WHAT YOU SHOULD DO: Report how many lines in the entries below have the word "caption" in them, and give no other words.

Dataset items:
##########
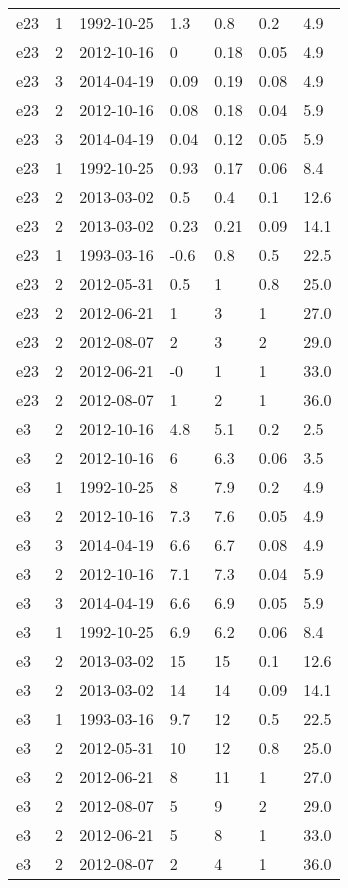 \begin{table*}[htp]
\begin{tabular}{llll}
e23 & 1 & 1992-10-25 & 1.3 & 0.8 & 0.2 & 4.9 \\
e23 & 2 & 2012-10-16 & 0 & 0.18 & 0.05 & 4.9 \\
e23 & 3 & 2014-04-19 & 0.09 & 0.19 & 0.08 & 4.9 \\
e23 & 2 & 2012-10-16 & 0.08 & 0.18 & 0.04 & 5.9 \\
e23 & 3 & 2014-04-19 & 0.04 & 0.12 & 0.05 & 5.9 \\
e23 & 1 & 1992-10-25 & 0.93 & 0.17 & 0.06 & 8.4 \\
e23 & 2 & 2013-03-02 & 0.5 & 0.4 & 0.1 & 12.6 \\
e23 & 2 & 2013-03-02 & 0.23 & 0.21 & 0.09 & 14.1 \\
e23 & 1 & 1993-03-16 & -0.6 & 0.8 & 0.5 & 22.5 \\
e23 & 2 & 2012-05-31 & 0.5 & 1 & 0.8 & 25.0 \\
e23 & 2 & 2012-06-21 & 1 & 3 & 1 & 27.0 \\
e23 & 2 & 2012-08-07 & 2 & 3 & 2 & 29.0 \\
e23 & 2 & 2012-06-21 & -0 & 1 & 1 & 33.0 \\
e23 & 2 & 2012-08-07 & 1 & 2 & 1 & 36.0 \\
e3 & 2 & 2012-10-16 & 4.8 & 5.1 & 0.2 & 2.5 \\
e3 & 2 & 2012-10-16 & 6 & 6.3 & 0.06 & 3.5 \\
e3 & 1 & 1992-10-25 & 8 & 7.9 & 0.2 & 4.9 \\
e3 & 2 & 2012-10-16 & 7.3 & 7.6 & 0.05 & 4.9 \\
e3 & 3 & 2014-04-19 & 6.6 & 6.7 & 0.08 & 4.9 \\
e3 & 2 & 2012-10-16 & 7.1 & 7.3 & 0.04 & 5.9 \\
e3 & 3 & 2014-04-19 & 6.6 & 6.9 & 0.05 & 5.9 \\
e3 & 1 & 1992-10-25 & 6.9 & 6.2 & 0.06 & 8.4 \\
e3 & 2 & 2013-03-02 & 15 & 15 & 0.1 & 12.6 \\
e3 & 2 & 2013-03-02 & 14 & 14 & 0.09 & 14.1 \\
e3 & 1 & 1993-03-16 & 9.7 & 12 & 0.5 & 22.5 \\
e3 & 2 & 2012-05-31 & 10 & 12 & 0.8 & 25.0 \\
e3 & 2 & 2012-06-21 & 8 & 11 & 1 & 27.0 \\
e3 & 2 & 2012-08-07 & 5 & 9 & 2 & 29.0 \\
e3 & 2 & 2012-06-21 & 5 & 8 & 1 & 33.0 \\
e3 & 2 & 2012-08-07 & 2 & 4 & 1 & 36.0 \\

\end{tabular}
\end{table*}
##########
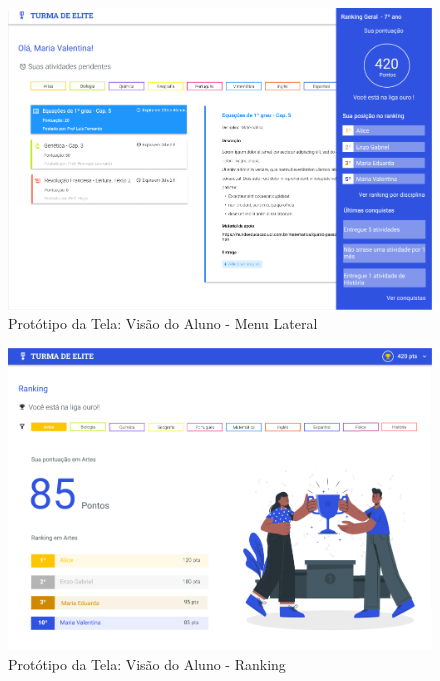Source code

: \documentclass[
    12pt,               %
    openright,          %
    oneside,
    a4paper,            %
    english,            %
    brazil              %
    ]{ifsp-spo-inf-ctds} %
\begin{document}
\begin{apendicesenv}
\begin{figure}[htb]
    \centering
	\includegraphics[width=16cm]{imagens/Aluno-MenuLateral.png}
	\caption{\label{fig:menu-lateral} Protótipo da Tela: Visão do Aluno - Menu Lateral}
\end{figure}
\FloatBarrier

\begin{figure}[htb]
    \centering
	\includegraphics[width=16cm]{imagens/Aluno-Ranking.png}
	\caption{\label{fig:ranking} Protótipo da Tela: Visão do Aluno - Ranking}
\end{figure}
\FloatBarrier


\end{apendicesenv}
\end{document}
##########
SOLUTION FOR THIS EXERCISE: 2